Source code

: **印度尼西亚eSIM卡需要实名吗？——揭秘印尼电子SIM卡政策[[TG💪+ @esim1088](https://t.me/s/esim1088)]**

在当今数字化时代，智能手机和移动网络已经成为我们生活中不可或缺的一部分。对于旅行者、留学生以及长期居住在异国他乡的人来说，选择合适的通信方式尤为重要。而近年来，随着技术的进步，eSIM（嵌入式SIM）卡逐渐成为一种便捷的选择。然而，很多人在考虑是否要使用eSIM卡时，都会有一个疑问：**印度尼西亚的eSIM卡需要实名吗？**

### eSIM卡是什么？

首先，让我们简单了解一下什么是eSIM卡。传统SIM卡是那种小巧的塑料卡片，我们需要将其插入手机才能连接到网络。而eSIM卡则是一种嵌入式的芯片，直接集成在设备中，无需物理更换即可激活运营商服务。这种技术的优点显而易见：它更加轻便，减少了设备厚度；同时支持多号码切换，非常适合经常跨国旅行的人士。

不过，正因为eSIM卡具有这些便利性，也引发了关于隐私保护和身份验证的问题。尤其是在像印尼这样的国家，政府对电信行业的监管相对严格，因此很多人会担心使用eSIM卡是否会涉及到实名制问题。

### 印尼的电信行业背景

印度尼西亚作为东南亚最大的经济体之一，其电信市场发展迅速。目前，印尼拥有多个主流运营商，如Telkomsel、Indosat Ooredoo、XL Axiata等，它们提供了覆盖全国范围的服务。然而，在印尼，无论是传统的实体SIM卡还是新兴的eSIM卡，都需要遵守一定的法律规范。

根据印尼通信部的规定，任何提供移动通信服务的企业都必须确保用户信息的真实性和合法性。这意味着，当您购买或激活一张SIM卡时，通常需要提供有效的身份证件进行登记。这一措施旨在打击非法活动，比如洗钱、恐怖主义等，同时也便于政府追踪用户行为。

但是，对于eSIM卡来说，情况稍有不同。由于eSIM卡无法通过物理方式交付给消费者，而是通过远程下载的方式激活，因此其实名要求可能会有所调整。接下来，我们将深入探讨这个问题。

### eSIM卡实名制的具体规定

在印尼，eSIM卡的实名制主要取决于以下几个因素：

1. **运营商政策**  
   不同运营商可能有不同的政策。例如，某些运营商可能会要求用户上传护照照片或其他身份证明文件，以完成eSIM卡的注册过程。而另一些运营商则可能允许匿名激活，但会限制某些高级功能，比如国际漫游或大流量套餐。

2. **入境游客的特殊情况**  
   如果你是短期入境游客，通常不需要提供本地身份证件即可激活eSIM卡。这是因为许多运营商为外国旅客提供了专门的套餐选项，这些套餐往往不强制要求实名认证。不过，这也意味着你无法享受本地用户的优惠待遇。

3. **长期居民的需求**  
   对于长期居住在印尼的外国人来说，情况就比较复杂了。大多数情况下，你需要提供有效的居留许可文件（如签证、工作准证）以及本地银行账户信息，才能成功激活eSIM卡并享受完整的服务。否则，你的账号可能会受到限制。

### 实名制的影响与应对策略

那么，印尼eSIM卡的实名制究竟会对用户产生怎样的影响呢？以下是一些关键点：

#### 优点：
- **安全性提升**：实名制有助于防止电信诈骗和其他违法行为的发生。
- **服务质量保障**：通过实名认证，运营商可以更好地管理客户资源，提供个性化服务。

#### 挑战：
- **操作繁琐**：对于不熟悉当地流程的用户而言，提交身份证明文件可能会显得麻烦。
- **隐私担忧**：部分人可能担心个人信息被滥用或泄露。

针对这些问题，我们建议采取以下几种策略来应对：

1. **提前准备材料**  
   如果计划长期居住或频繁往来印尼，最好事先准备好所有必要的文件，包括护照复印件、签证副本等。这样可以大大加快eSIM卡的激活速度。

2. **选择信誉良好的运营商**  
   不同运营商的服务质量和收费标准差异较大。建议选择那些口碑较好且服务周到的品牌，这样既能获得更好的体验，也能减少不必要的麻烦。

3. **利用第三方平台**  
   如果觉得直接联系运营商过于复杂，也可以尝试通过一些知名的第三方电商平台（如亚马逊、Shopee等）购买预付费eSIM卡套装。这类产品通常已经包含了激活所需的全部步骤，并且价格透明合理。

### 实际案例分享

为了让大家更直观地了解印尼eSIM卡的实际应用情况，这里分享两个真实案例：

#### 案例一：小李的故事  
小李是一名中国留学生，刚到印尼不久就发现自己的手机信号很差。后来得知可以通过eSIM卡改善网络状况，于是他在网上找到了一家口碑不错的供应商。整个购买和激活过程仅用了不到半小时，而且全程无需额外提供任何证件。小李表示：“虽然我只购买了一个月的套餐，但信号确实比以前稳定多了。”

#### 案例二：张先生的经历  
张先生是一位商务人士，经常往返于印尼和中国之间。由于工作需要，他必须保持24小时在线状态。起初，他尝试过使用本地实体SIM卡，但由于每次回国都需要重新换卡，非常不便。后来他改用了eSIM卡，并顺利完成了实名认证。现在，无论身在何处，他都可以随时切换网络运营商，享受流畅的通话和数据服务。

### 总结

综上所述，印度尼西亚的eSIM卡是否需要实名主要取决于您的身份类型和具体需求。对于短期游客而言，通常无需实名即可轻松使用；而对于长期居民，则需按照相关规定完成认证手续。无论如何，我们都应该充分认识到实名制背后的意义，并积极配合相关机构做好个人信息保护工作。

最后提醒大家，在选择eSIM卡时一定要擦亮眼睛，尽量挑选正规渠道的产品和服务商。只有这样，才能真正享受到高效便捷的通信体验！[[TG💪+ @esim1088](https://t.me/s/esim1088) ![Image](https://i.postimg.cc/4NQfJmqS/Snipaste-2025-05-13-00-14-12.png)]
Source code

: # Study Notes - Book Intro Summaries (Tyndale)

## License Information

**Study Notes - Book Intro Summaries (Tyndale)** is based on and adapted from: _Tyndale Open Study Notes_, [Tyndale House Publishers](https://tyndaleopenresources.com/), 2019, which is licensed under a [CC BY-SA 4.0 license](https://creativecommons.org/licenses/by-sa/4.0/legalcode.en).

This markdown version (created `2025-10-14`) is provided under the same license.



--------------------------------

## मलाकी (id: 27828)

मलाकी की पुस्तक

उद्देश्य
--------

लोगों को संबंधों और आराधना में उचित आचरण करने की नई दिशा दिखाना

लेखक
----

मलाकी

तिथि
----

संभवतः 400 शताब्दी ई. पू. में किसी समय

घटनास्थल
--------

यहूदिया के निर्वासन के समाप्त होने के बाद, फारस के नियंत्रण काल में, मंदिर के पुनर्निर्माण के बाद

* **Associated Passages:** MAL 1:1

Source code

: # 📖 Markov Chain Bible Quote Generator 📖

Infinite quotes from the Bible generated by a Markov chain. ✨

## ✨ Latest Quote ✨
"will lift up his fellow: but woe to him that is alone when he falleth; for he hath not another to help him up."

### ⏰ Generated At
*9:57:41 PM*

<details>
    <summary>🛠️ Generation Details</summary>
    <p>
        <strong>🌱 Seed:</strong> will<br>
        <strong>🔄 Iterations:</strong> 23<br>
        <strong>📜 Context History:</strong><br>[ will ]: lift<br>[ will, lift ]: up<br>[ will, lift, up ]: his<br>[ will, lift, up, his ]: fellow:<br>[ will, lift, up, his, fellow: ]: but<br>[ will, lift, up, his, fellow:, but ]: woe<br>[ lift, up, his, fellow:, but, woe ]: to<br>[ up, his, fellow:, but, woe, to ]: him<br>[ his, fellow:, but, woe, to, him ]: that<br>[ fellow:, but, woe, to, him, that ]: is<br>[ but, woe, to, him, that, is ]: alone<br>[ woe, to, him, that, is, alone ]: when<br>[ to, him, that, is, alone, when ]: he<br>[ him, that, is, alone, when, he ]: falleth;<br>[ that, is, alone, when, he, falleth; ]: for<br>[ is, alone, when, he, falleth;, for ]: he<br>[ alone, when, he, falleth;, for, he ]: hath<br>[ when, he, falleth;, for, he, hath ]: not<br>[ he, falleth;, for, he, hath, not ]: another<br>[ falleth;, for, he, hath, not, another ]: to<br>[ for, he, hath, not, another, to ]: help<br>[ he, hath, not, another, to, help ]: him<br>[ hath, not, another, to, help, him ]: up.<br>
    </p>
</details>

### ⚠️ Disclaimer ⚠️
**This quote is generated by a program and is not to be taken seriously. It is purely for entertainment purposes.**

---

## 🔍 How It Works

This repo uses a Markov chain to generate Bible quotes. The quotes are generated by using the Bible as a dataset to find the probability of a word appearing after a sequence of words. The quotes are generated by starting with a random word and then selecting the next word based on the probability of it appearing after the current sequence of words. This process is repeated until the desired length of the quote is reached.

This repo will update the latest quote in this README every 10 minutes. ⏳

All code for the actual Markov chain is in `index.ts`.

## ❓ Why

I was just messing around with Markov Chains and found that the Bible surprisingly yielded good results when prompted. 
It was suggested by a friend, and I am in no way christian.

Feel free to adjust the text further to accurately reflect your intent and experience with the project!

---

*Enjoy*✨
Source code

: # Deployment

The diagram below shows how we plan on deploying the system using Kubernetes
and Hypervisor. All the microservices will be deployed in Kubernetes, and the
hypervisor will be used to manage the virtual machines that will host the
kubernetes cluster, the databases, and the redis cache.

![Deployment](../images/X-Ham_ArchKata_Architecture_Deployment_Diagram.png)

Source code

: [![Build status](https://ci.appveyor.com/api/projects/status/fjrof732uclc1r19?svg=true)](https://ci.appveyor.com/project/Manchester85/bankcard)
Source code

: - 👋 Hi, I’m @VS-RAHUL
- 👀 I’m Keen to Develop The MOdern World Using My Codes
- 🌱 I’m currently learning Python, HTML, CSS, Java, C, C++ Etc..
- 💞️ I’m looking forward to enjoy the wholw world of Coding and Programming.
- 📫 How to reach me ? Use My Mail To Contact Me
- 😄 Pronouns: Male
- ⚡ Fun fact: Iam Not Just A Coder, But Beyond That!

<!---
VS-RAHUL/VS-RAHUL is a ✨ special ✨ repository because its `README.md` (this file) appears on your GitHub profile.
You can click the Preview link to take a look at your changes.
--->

+--

## PROBLEM DETAILS
Lines holding the word "based" are the answer; copy each one from the records above.

## FINISHED EXERCISE
**Study Notes - Book Intro Summaries (Tyndale)** is based on and adapted from: _Tyndale Open Study Notes_, [Tyndale House Publishers](https://tyndaleopenresources.com/), 2019, which is licensed under a [CC BY-SA 4.0 license](https://creativecommons.org/licenses/by-sa/4.0/legalcode.en).
This repo uses a Markov chain to generate Bible quotes. The quotes are generated by using the Bible as a dataset to find the probability of a word appearing after a sequence of words. The quotes are generated by starting with a random word and then selecting the next word based on the probability of it appearing after the current sequence of words. This process is repeated until the desired length of the quote is reached.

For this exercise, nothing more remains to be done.